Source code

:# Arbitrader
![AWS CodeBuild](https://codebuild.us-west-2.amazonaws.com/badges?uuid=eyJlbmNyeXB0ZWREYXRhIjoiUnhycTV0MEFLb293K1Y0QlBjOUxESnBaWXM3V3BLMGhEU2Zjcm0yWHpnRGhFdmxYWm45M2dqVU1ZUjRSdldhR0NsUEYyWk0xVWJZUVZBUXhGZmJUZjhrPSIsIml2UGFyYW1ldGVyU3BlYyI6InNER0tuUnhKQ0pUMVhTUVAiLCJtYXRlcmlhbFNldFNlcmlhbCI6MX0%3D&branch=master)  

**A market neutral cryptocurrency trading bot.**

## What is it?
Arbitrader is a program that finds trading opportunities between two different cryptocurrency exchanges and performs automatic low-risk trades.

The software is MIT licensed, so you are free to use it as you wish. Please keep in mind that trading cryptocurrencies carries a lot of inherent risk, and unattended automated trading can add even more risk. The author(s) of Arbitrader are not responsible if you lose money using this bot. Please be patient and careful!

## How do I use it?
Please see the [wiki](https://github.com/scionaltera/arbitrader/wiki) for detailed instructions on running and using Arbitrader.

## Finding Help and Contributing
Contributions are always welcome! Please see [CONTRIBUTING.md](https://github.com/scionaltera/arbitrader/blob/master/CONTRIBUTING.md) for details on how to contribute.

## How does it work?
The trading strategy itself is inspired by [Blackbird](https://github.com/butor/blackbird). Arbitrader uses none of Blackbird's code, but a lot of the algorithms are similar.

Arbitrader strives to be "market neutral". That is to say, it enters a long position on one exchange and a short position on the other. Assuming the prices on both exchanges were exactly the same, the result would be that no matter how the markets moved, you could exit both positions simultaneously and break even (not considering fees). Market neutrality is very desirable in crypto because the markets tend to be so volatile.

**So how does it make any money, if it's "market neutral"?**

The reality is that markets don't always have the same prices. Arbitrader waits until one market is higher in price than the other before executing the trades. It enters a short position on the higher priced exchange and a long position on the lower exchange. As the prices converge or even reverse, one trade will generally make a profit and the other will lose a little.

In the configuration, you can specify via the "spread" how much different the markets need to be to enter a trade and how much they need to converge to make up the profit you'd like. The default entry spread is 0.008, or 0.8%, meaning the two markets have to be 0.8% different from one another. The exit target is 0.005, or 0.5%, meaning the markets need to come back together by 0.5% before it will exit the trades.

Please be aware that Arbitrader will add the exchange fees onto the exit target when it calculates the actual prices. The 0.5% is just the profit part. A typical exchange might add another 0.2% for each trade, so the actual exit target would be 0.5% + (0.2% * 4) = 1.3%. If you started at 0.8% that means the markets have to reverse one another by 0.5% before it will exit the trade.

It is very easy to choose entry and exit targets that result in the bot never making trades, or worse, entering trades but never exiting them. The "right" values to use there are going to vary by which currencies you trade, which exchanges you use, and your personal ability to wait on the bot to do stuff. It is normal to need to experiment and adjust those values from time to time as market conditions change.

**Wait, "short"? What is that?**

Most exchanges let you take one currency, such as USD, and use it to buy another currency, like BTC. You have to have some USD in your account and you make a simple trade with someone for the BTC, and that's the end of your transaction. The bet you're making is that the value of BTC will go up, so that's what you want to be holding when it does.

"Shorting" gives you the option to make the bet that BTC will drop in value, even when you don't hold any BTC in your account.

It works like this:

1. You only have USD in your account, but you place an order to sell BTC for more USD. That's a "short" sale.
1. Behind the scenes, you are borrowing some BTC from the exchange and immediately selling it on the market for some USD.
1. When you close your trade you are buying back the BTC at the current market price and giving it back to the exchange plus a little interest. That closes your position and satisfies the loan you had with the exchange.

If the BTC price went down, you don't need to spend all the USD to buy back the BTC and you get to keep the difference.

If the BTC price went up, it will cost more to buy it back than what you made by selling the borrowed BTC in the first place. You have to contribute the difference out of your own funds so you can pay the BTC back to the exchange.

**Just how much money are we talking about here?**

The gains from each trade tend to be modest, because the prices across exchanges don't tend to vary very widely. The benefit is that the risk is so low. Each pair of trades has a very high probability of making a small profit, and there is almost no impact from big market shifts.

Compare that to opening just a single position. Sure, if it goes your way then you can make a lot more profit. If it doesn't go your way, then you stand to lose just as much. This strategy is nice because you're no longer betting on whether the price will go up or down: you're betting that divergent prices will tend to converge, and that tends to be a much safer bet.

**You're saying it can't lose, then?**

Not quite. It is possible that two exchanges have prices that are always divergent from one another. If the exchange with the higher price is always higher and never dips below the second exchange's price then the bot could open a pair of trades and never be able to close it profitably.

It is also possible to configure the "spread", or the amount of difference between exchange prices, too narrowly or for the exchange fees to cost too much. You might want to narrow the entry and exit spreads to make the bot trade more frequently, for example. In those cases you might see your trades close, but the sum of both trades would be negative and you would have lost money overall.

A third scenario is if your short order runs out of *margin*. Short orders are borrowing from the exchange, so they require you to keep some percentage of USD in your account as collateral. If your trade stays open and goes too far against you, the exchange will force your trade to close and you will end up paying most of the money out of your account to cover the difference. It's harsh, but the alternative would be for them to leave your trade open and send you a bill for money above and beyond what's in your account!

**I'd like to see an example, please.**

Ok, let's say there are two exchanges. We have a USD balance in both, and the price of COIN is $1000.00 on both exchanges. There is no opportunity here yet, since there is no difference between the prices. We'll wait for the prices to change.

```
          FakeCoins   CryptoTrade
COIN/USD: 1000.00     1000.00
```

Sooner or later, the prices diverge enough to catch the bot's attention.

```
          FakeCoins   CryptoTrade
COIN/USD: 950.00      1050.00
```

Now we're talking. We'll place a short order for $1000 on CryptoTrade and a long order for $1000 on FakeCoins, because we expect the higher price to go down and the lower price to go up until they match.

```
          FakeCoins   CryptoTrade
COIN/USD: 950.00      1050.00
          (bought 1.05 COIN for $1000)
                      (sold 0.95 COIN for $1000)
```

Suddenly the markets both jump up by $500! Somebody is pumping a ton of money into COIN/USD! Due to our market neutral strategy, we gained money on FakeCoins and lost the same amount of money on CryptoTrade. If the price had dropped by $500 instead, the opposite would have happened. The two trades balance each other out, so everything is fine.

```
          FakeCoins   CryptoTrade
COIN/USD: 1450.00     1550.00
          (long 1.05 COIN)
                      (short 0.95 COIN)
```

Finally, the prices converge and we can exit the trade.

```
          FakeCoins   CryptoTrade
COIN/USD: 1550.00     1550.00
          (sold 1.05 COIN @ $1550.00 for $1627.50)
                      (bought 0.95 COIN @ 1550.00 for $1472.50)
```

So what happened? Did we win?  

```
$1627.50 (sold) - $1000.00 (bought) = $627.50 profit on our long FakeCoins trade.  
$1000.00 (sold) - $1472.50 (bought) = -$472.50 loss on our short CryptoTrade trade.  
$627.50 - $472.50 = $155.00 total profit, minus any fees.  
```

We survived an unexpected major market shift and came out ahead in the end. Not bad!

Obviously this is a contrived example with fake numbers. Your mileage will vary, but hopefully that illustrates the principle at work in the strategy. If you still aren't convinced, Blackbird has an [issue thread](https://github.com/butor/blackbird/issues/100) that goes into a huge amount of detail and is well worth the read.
□ □ □ □
▶ **About this task**: Nothing in the records above may be left out when you repeat them exactly.

▶ **Answer for the task**:
Source code

:# Arbitrader
![AWS CodeBuild](https://codebuild.us-west-2.amazonaws.com/badges?uuid=eyJlbmNyeXB0ZWREYXRhIjoiUnhycTV0MEFLb293K1Y0QlBjOUxESnBaWXM3V3BLMGhEU2Zjcm0yWHpnRGhFdmxYWm45M2dqVU1ZUjRSdldhR0NsUEYyWk0xVWJZUVZBUXhGZmJUZjhrPSIsIml2UGFyYW1ldGVyU3BlYyI6InNER0tuUnhKQ0pUMVhTUVAiLCJtYXRlcmlhbFNldFNlcmlhbCI6MX0%3D&branch=master)  

**A market neutral cryptocurrency trading bot.**

## What is it?
Arbitrader is a program that finds trading opportunities between two different cryptocurrency exchanges and performs automatic low-risk trades.

The software is MIT licensed, so you are free to use it as you wish. Please keep in mind that trading cryptocurrencies carries a lot of inherent risk, and unattended automated trading can add even more risk. The author(s) of Arbitrader are not responsible if you lose money using this bot. Please be patient and careful!

## How do I use it?
Please see the [wiki](https://github.com/scionaltera/arbitrader/wiki) for detailed instructions on running and using Arbitrader.

## Finding Help and Contributing
Contributions are always welcome! Please see [CONTRIBUTING.md](https://github.com/scionaltera/arbitrader/blob/master/CONTRIBUTING.md) for details on how to contribute.

## How does it work?
The trading strategy itself is inspired by [Blackbird](https://github.com/butor/blackbird). Arbitrader uses none of Blackbird's code, but a lot of the algorithms are similar.

Arbitrader strives to be "market neutral". That is to say, it enters a long position on one exchange and a short position on the other. Assuming the prices on both exchanges were exactly the same, the result would be that no matter how the markets moved, you could exit both positions simultaneously and break even (not considering fees). Market neutrality is very desirable in crypto because the markets tend to be so volatile.

**So how does it make any money, if it's "market neutral"?**

The reality is that markets don't always have the same prices. Arbitrader waits until one market is higher in price than the other before executing the trades. It enters a short position on the higher priced exchange and a long position on the lower exchange. As the prices converge or even reverse, one trade will generally make a profit and the other will lose a little.

In the configuration, you can specify via the "spread" how much different the markets need to be to enter a trade and how much they need to converge to make up the profit you'd like. The default entry spread is 0.008, or 0.8%, meaning the two markets have to be 0.8% different from one another. The exit target is 0.005, or 0.5%, meaning the markets need to come back together by 0.5% before it will exit the trades.

Please be aware that Arbitrader will add the exchange fees onto the exit target when it calculates the actual prices. The 0.5% is just the profit part. A typical exchange might add another 0.2% for each trade, so the actual exit target would be 0.5% + (0.2% * 4) = 1.3%. If you started at 0.8% that means the markets have to reverse one another by 0.5% before it will exit the trade.

It is very easy to choose entry and exit targets that result in the bot never making trades, or worse, entering trades but never exiting them. The "right" values to use there are going to vary by which currencies you trade, which exchanges you use, and your personal ability to wait on the bot to do stuff. It is normal to need to experiment and adjust those values from time to time as market conditions change.

**Wait, "short"? What is that?**

Most exchanges let you take one currency, such as USD, and use it to buy another currency, like BTC. You have to have some USD in your account and you make a simple trade with someone for the BTC, and that's the end of your transaction. The bet you're making is that the value of BTC will go up, so that's what you want to be holding when it does.

"Shorting" gives you the option to make the bet that BTC will drop in value, even when you don't hold any BTC in your account.

It works like this:

1. You only have USD in your account, but you place an order to sell BTC for more USD. That's a "short" sale.
1. Behind the scenes, you are borrowing some BTC from the exchange and immediately selling it on the market for some USD.
1. When you close your trade you are buying back the BTC at the current market price and giving it back to the exchange plus a little interest. That closes your position and satisfies the loan you had with the exchange.

If the BTC price went down, you don't need to spend all the USD to buy back the BTC and you get to keep the difference.

If the BTC price went up, it will cost more to buy it back than what you made by selling the borrowed BTC in the first place. You have to contribute the difference out of your own funds so you can pay the BTC back to the exchange.

**Just how much money are we talking about here?**

The gains from each trade tend to be modest, because the prices across exchanges don't tend to vary very widely. The benefit is that the risk is so low. Each pair of trades has a very high probability of making a small profit, and there is almost no impact from big market shifts.

Compare that to opening just a single position. Sure, if it goes your way then you can make a lot more profit. If it doesn't go your way, then you stand to lose just as much. This strategy is nice because you're no longer betting on whether the price will go up or down: you're betting that divergent prices will tend to converge, and that tends to be a much safer bet.

**You're saying it can't lose, then?**

Not quite. It is possible that two exchanges have prices that are always divergent from one another. If the exchange with the higher price is always higher and never dips below the second exchange's price then the bot could open a pair of trades and never be able to close it profitably.

It is also possible to configure the "spread", or the amount of difference between exchange prices, too narrowly or for the exchange fees to cost too much. You might want to narrow the entry and exit spreads to make the bot trade more frequently, for example. In those cases you might see your trades close, but the sum of both trades would be negative and you would have lost money overall.

A third scenario is if your short order runs out of *margin*. Short orders are borrowing from the exchange, so they require you to keep some percentage of USD in your account as collateral. If your trade stays open and goes too far against you, the exchange will force your trade to close and you will end up paying most of the money out of your account to cover the difference. It's harsh, but the alternative would be for them to leave your trade open and send you a bill for money above and beyond what's in your account!

**I'd like to see an example, please.**

Ok, let's say there are two exchanges. We have a USD balance in both, and the price of COIN is $1000.00 on both exchanges. There is no opportunity here yet, since there is no difference between the prices. We'll wait for the prices to change.

```
          FakeCoins   CryptoTrade
COIN/USD: 1000.00     1000.00
```

Sooner or later, the prices diverge enough to catch the bot's attention.

```
          FakeCoins   CryptoTrade
COIN/USD: 950.00      1050.00
```

Now we're talking. We'll place a short order for $1000 on CryptoTrade and a long order for $1000 on FakeCoins, because we expect the higher price to go down and the lower price to go up until they match.

```
          FakeCoins   CryptoTrade
COIN/USD: 950.00      1050.00
          (bought 1.05 COIN for $1000)
                      (sold 0.95 COIN for $1000)
```

Suddenly the markets both jump up by $500! Somebody is pumping a ton of money into COIN/USD! Due to our market neutral strategy, we gained money on FakeCoins and lost the same amount of money on CryptoTrade. If the price had dropped by $500 instead, the opposite would have happened. The two trades balance each other out, so everything is fine.

```
          FakeCoins   CryptoTrade
COIN/USD: 1450.00     1550.00
          (long 1.05 COIN)
                      (short 0.95 COIN)
```

Finally, the prices converge and we can exit the trade.

```
          FakeCoins   CryptoTrade
COIN/USD: 1550.00     1550.00
          (sold 1.05 COIN @ $1550.00 for $1627.50)
                      (bought 0.95 COIN @ 1550.00 for $1472.50)
```

So what happened? Did we win?  

```
$1627.50 (sold) - $1000.00 (bought) = $627.50 profit on our long FakeCoins trade.  
$1000.00 (sold) - $1472.50 (bought) = -$472.50 loss on our short CryptoTrade trade.  
$627.50 - $472.50 = $155.00 total profit, minus any fees.  
```

We survived an unexpected major market shift and came out ahead in the end. Not bad!

Obviously this is a contrived example with fake numbers. Your mileage will vary, but hopefully that illustrates the principle at work in the strategy. If you still aren't convinced, Blackbird has an [issue thread](https://github.com/butor/blackbird/issues/100) that goes into a huge amount of detail and is well worth the read.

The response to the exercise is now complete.